# Referencing an Array inside a Recursive Function

So I understand how basic recursion works now. But I am having a hard time understanding why the second else statement’s ‘arr[n - 1]’ n is an index for the array.

The way its written, I would expect to get the result of [1, 2] [n-1] instead of arr[1]. From what we learned, dont we access arrays by referencing their relative variable’s name, so we would need to have made the arr a variable? The main point is I dont understand how the code references the array when ‘arr’ is simply a parameter for the array, not a variable

``````  **Your code so far**
``````
``````
function sum(arr, n) {
console.log(arr, n - 1); console.log(arr[n-1]); if(n <= 0) {
return 0;
} else {
return sum(arr, n - 1) + arr[n - 1];
}
}

console.log(sum([1, 2], 2));

/*
After first function call (console.log(sum([1, 2], 2))

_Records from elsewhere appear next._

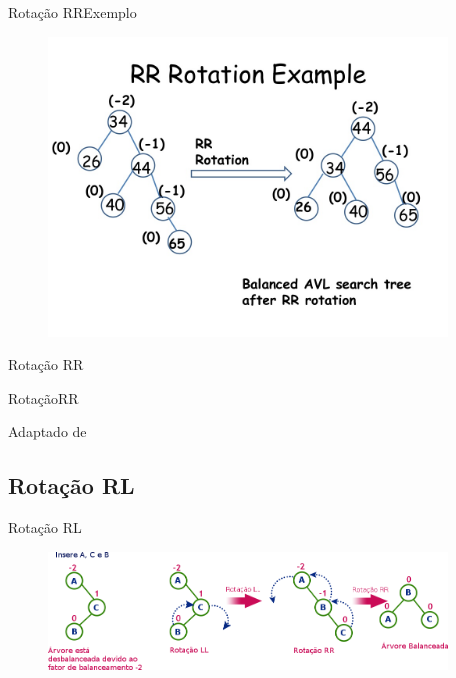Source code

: \documentclass[aspectratio=169]{beamer}
\begin{document}
\begin{frame}{Rotação RR}{Exemplo}
\begin{figure}[!h]
  \centering
  \includegraphics[width=300pt]{imagens/rr_rotation_example1.png}
  \label{fig_rr_rotation_example1}
\end{figure}
\end{frame}


\begin{frame}{Rotação RR}
\begin{algorithm}[H]
\caption{RotaçãoRR} 
\label{RotacaoRR}
\end{algorithm}
\tiny{Adaptado de \cite{Backes2016}}  
\end{frame}

\subsection{Rotação RL}

\begin{frame}{Rotação RL}
\begin{figure}[!h]
  \centering
   \includegraphics[width=300pt]{imagens/rotacao_rl.png}
  \label{fig_rotacao_rl}
\end{figure}
\end{frame}
\end{document}
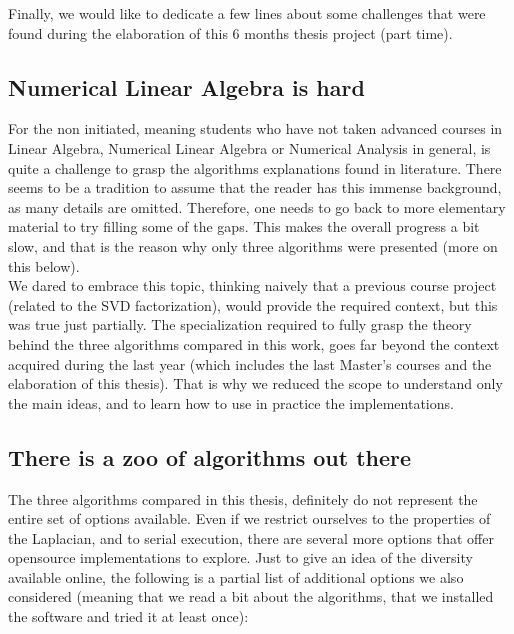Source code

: Finally, we would like to dedicate a few lines about some challenges
that were found during the elaboration of this 6 months thesis
project (part time).

\subsection{Numerical Linear Algebra is hard}

For the non initiated, meaning students who have not taken advanced
courses in Linear Algebra,  Numerical Linear Algebra or Numerical
Analysis in general, is quite a challenge to grasp the algorithms
explanations found in literature. There seems to be a tradition to
assume that the reader has this immense background, as many details
are omitted. Therefore, one needs to go back to more elementary
material to try filling some of the gaps. This makes the overall
progress a bit slow, and that is the reason why only three algorithms
were presented (more on this below). \\

We dared to embrace this topic, thinking naively that a previous
course project (related to the SVD factorization), would provide
the required context, but this was 
true just partially. The specialization required to fully grasp the
theory behind the three algorithms compared in this work, goes far beyond
the context acquired during the last year (which includes the last
Master's courses and the elaboration of this thesis). That is why we
reduced the scope to understand only the main ideas, and to learn how
to use in practice the implementations.


\subsection{There is a zoo of algorithms out there}

The three algorithms compared in this thesis, definitely do not represent
the entire set of options available. Even if we restrict ourselves to
the properties of the \gls{Laplacian}, and to serial execution, there are
several more options that offer opensource implementations to
explore. Just to give an idea of the diversity available online, the
following is a partial list of additional options we also considered
(meaning that we read a bit about the algorithms, that we installed
the software and tried it at least once):

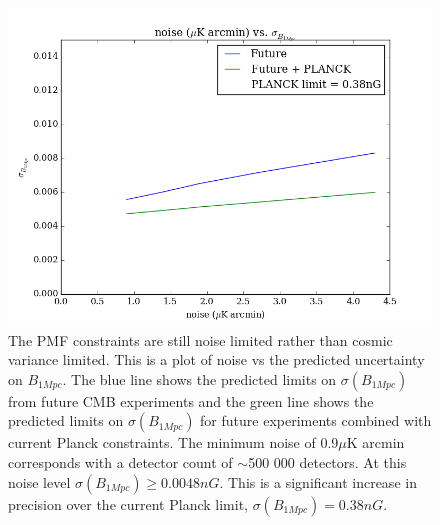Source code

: \begin{figure}[h]
\centering
\includegraphics[scale=0.7]{images/noise.png}
\caption{The PMF constraints are still noise limited rather than cosmic variance limited. This is a plot of noise vs the predicted uncertainty on $B_{1Mpc}$. The blue line shows the predicted limits on $\sigma(B_{1Mpc})$ from future CMB experiments and the green line shows the predicted limits on $\sigma(B_{1Mpc})$ for future experiments combined with current Planck constraints. The minimum noise of 0.9$\mu$K arcmin corresponds with a detector count of $\sim$500 000 detectors. At this noise level $\sigma(B_{1Mpc}) \geq 0.0048nG$. This is a significant increase in precision over the current Planck limit, $\sigma(B_{1Mpc}) = 0.38nG$.}
\label{fig:noise}
\end{figure}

sum ( [1, 2], 1) + arr [1] ---- why is arr[1] = 2?
sum ( [1, 2], 0) + arr[0]
^ returns 0 but why is arr[0] = 1?
*/
``````
``````  **Your browser information:**
``````

User Agent is: `Mozilla/5.0 (Windows NT 10.0; Win64; x64) AppleWebKit/537.36 (KHTML, like Gecko) Chrome/94.0.4606.81 Safari/537.36 Edg/94.0.992.50`

Challenge: Replace Loops using Recursion

The array is never mutated, so the values of the array indexes don’t change. The only thing that changes is the index: `n`.

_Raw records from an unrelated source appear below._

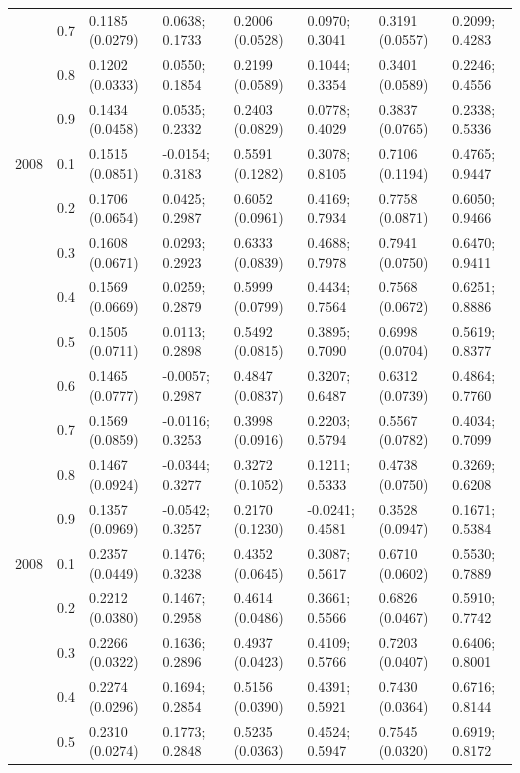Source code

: \begin{table}
{\begin{tabular}[t]{llllllll}
 & 0.7 & 0.1185 (0.0279) & 0.0638; 0.1733 & 0.2006 (0.0528) & 0.0970; 0.3041 & 0.3191 (0.0557) & 0.2099; 0.4283\\
 & 0.8 & 0.1202 (0.0333) & 0.0550; 0.1854 & 0.2199 (0.0589) & 0.1044; 0.3354 & 0.3401 (0.0589) & 0.2246; 0.4556\\
 & 0.9 & 0.1434 (0.0458) & 0.0535; 0.2332 & 0.2403 (0.0829) & 0.0778; 0.4029 & 0.3837 (0.0765) & 0.2338; 0.5336\\
2008 & 0.1 & 0.1515 (0.0851) & -0.0154; 0.3183 & 0.5591 (0.1282) & 0.3078; 0.8105 & 0.7106 (0.1194) & 0.4765; 0.9447\\
 & 0.2 & 0.1706 (0.0654) & 0.0425; 0.2987 & 0.6052 (0.0961) & 0.4169; 0.7934 & 0.7758 (0.0871) & 0.6050; 0.9466\\
 & 0.3 & 0.1608 (0.0671) & 0.0293; 0.2923 & 0.6333 (0.0839) & 0.4688; 0.7978 & 0.7941 (0.0750) & 0.6470; 0.9411\\
 & 0.4 & 0.1569 (0.0669) & 0.0259; 0.2879 & 0.5999 (0.0799) & 0.4434; 0.7564 & 0.7568 (0.0672) & 0.6251; 0.8886\\
 & 0.5 & 0.1505 (0.0711) & 0.0113; 0.2898 & 0.5492 (0.0815) & 0.3895; 0.7090 & 0.6998 (0.0704) & 0.5619; 0.8377\\
 & 0.6 & 0.1465 (0.0777) & -0.0057; 0.2987 & 0.4847 (0.0837) & 0.3207; 0.6487 & 0.6312 (0.0739) & 0.4864; 0.7760\\
 & 0.7 & 0.1569 (0.0859) & -0.0116; 0.3253 & 0.3998 (0.0916) & 0.2203; 0.5794 & 0.5567 (0.0782) & 0.4034; 0.7099\\
 & 0.8 & 0.1467 (0.0924) & -0.0344; 0.3277 & 0.3272 (0.1052) & 0.1211; 0.5333 & 0.4738 (0.0750) & 0.3269; 0.6208\\
 & 0.9 & 0.1357 (0.0969) & -0.0542; 0.3257 & 0.2170 (0.1230) & -0.0241; 0.4581 & 0.3528 (0.0947) & 0.1671; 0.5384\\
2008 & 0.1 & 0.2357 (0.0449) & 0.1476; 0.3238 & 0.4352 (0.0645) & 0.3087; 0.5617 & 0.6710 (0.0602) & 0.5530; 0.7889\\
 & 0.2 & 0.2212 (0.0380) & 0.1467; 0.2958 & 0.4614 (0.0486) & 0.3661; 0.5566 & 0.6826 (0.0467) & 0.5910; 0.7742\\
 & 0.3 & 0.2266 (0.0322) & 0.1636; 0.2896 & 0.4937 (0.0423) & 0.4109; 0.5766 & 0.7203 (0.0407) & 0.6406; 0.8001\\
 & 0.4 & 0.2274 (0.0296) & 0.1694; 0.2854 & 0.5156 (0.0390) & 0.4391; 0.5921 & 0.7430 (0.0364) & 0.6716; 0.8144\\
 & 0.5 & 0.2310 (0.0274) & 0.1773; 0.2848 & 0.5235 (0.0363) & 0.4524; 0.5947 & 0.7545 (0.0320) & 0.6919; 0.8172\\

\end{tabular}}
\end{table}
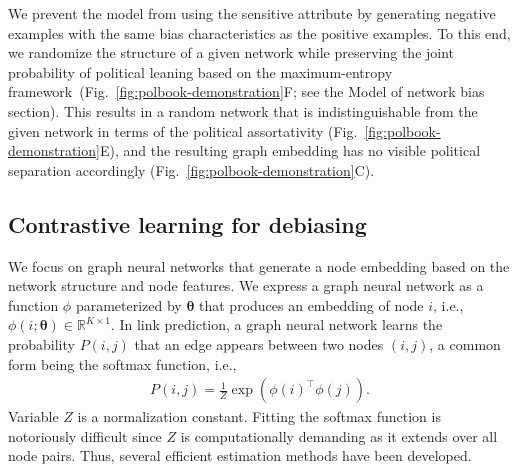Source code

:\documentclass{article}
\theoremstyle{plain}
\theoremstyle{definition}
\theoremstyle{remark}
\def\vec#1{{\bm #1}}
\def\vec#1{{\bm #1}}
\begin{document}
We prevent the model from using the sensitive attribute by generating negative examples with the same bias characteristics as the positive examples.
To this end, we randomize the structure of a given network while preserving the joint probability of political leaning based on the maximum-entropy framework~(Fig.~\ref{fig:polbook-demonstration}F; see the Model of network bias section). 
This results in a random network that is indistinguishable from the given network in terms of the political assortativity (Fig.~\ref{fig:polbook-demonstration}E), and the resulting graph embedding has no visible political separation accordingly (Fig.~\ref{fig:polbook-demonstration}C).
%
%

\subsection{Contrastive learning for debiasing}

We focus on graph neural networks that generate a node embedding based on the network structure and node features. 
We express a graph neural network as a function $\phi$ parameterized by $\vec{\theta}$ that produces an embedding of node $i$, i.e., $\phi(i;\vec{\theta}) \in {\mathbb R}^{K\times 1}$.
In link prediction, a graph neural network learns the probability $P(i,j)$ that an edge appears between two nodes $(i,j)$, a common form being the softmax function, i.e.,  
\begin{align}
    P(i,j) = \frac{1}{Z} \exp(\phi(i)^\top \phi(j)).
    \label{eq:graph_neural_net}
\end{align}
Variable $Z$ is a normalization constant. Fitting the softmax function is notoriously difficult since $Z$ is computationally demanding as it extends over all node pairs. Thus, several efficient estimation methods have been developed.
\end{document}
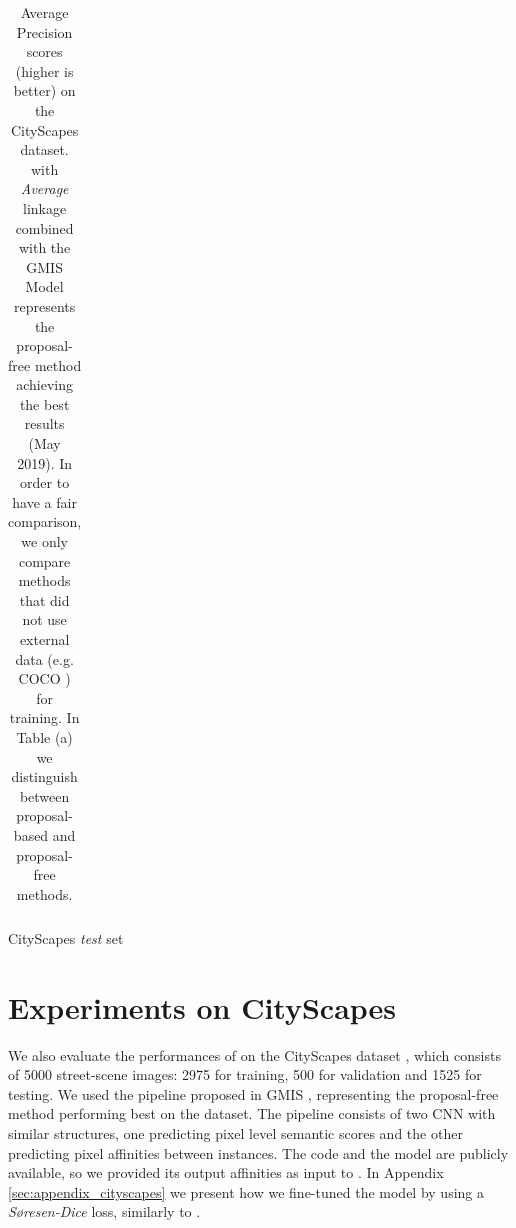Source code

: \begin{table}[t]
\begin{subtable}{0.46\textwidth}
\begin{tabular}{l|cc}
        \end{tabular}
    \caption{CityScapes \emph{test} set}
    \label{tab:results_cityscapes_test}
\end{subtable}
\caption{Average Precision scores (higher is better) on the CityScapes dataset. \algname{} with \emph{Average} linkage combined with the GMIS Model \cite{liu2018affinity} represents the proposal-free method achieving the best results (May 2019). In order to have a fair comparison, we only compare methods that did not use external data (e.g. COCO \cite{lin2014microsoft}) for training. In Table (a) we distinguish between proposal-based and proposal-free methods.}\label{tab:results_cityscapes}
\end{table}


\section{Experiments on CityScapes}\label{sec:cityscapes_exp}
We also evaluate the performances of \algname{} on the CityScapes dataset \cite{cordts2016cityscapes}, which consists of 5000 street-scene images: 2975 for training, 500 for validation and 1525 for testing.
We used the pipeline proposed in GMIS \cite{liu2018affinity}, representing the proposal-free method performing best on the dataset. The pipeline consists of two CNN with similar structures, one predicting pixel level semantic scores and the other predicting pixel affinities between instances. The code and the model are publicly available, so we provided its output affinities as input to \algname{}.
In Appendix \ref{sec:appendix_cityscapes} we present how we fine-tuned the model by using a \emph{S\o resen-Dice} loss, similarly to \cite{wolf2018mutex}.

I might be able to think of a way to clear up your thinking here. Recursion is tricky!

A parameter is a variable. Inside of the function `sum` there is the identifier `arr` which holds the value of whatever was passed in as the `arr` argument.

Oh!!! I might have missed a reading or something that said parameters are also variables. Now I understand how it references the array! Thank you! I was thinking of it as not a variable so I thought when the function was called, it would pass the contents inside the arr like it did for ‘sum(arr, n - 1)’

1 Like

I was wondering if you could also explain this code

``````function countdown(i) {
console.log(i);  if (i <= 1) {  // base case
return;
} else {     // recursive case
countdown(i - 1);
}
}
``````

Once ‘i’ reaches to equal 1, it says to return, but it doesnt have anything else after. What does it mean when it simply says return. In the original code I asked about, it said to return 0 but this one is empty

It will just return `undefined`. You have the `return` there just to stop the code from executing any further.

I see, thanks, last question because I feel so bad lol, once the stack reaches the top, where the code is

`sum ( [1, 2], 1) + arr [1]`

‘sum( [ 1, 2], 1)’ would now equal 1, so what array does arr[1] reference to get it to equal 2? Does it reference the initial function call’s array, the one within the console.log?

BTW THANK YOU!!

I think you should execute all of this code by hand, it might become more clear to you.

It’s difficult to answer your question other than to say you’re getting a little lost, but if you slowly evaluate the code yourself, one step at a time, I think you will understand better what is going on.

I’d also recommend just not worrying about recursion right now… There are few cases where you will need recursion as a beginner JS programmer… you can just use a `for` loop.

This topic was automatically closed 182 days after the last reply. New replies are no longer allowed.